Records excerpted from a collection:
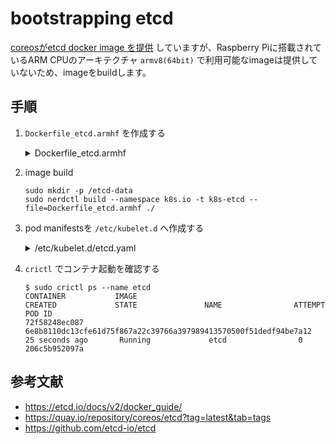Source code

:# bootstrapping etcd

[coreosがetcd docker image を提供](https://quay.io/repository/coreos/etcd?tab=tags) していますが、Raspberry Piに搭載されているARM CPUのアーキテクチャ `armv8(64bit)` で利用可能なimageは提供していないため、imageをbuildします。

## 手順

1. `Dockerfile_etcd.armhf` を作成する
   <details><summary>Dockerfile_etcd.armhf</summary>
      ```
      cat << 'EOF' > Dockerfile_etcd.armhf
      FROM arm64v8/ubuntu:bionic AS etcd-builder

      RUN set -ex \
        && apt update \
        && apt install -y git tar zip curl \
        && apt clean

      RUN set -ex \
        && curl -L https://go.dev/dl/go1.22.3.linux-arm64.tar.gz | tar -zxC /usr/local

      RUN set -ex \
        && git clone https://github.com/etcd-io/etcd.git -b v3.5.13 /tmp/etcd\
        && cd /tmp/etcd \
        && PATH=$PATH:/usr/local/go/bin:~/go/bin ./build



      FROM arm64v8/ubuntu:bionic

      COPY --from=etcd-builder /tmp/etcd/bin/etcd /usr/local/bin/
      COPY --from=etcd-builder /tmp/etcd/bin/etcdctl /usr/local/bin/

      RUN set -ex \
        && apt update \
        && apt clean \
        && install -o root -g root -m 700 -d /var/lib/etcd \
        && install -o root -g root -m 644 -d /etc/etcd

      COPY ca.pem /etc/etcd/
      COPY kubernetes-key.pem /etc/etcd/
      COPY kubernetes.pem /etc/etcd/

      ENV ETCD_UNSUPPORTED_ARCH=arm64

      EXPOSE 2379 2380

      ENTRYPOINT ["/usr/local/bin/etcd"]
      EOF
      ```
   </details>

1. image build
   ```
   sudo mkdir -p /etcd-data
   sudo nerdctl build --namespace k8s.io -t k8s-etcd --file=Dockerfile_etcd.armhf ./
   ```

1. pod manifestsを `/etc/kubelet.d` へ作成する
   <details><summary>/etc/kubelet.d/etcd.yaml</summary>
      ```
      cat << EOF | sudo tee /etc/kubelet.d/etcd.yaml
      ---
      apiVersion: v1
      kind: Pod
      metadata:
        annotations:
          kubeadm.kubernetes.io/etcd.advertise-client-urls: https://k8s-master:2379
        name: etcd
        namespace: kube-system
        labels:
          tier: control-plane
          component: etcd

      spec:
        # https://kubernetes.io/docs/tasks/administer-cluster/guaranteed-scheduling-critical-addon-pods/
        priorityClassName: system-node-critical
        hostNetwork: true
        volumes:
        - name: etcd-data-volume
          hostPath:
            path: /etcd-data
            type: Directory
        containers:
          - name: etcd
            image: k8s-etcd:latest
            imagePullPolicy: IfNotPresent
            volumeMounts:
            - mountPath: /etcd-data
              name: etcd-data-volume
            env:
            - name: ETCD_UNSUPPORTED_ARCH
              value: "arm64"
            resources:
              requests:
                cpu: 0.5
                memory: "384Mi"
              limits:
                cpu: 1
                memory: "384Mi"
            command:
              - /usr/local/bin/etcd
              - --data-dir=/etcd-data
              - --advertise-client-urls=https://k8s-master:2379,https://k8s-master:2380
              - --listen-client-urls=https://0.0.0.0:2379
              - --initial-advertise-peer-urls=https://k8s-master:2380
              - --listen-peer-urls=https://0.0.0.0:2380
              - --name=etcd0
              - --cert-file=/etc/etcd/kubernetes.pem
              - --key-file=/etc/etcd/kubernetes-key.pem
              - --peer-cert-file=/etc/etcd/kubernetes.pem
              - --peer-key-file=/etc/etcd/kubernetes-key.pem
              - --trusted-ca-file=/etc/etcd/ca.pem
              - --peer-trusted-ca-file=/etc/etcd/ca.pem
              - --peer-client-cert-auth
              - --client-cert-auth
              - --initial-cluster-token=etcd-cluster-1
              - --initial-cluster=etcd0=https://k8s-master:2380
              - --initial-cluster-state=new
      EOF
      ```
   </details>

1. `crictl` でコンテナ起動を確認する
   ```
   $ sudo crictl ps --name etcd
   CONTAINER           IMAGE                                                              CREATED             STATE               NAME                ATTEMPT             POD ID
   72f58248ec087       6e8b8110dc13cfe61d75f867a22c39766a397989413570500f51dedf94be7a12   25 seconds ago       Running             etcd                0                   206c5b952097a
   ```

## 参考文献

- https://etcd.io/docs/v2/docker_guide/
- https://quay.io/repository/coreos/etcd?tag=latest&tab=tags
- https://github.com/etcd-io/etcd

» WORK ORDER
Each line of the records that contains the string "install" must be copied.

» OUTPUT OF THE TASK
        && apt install -y git tar zip curl \
        && install -o root -g root -m 700 -d /var/lib/etcd \
        && install -o root -g root -m 644 -d /etc/etcd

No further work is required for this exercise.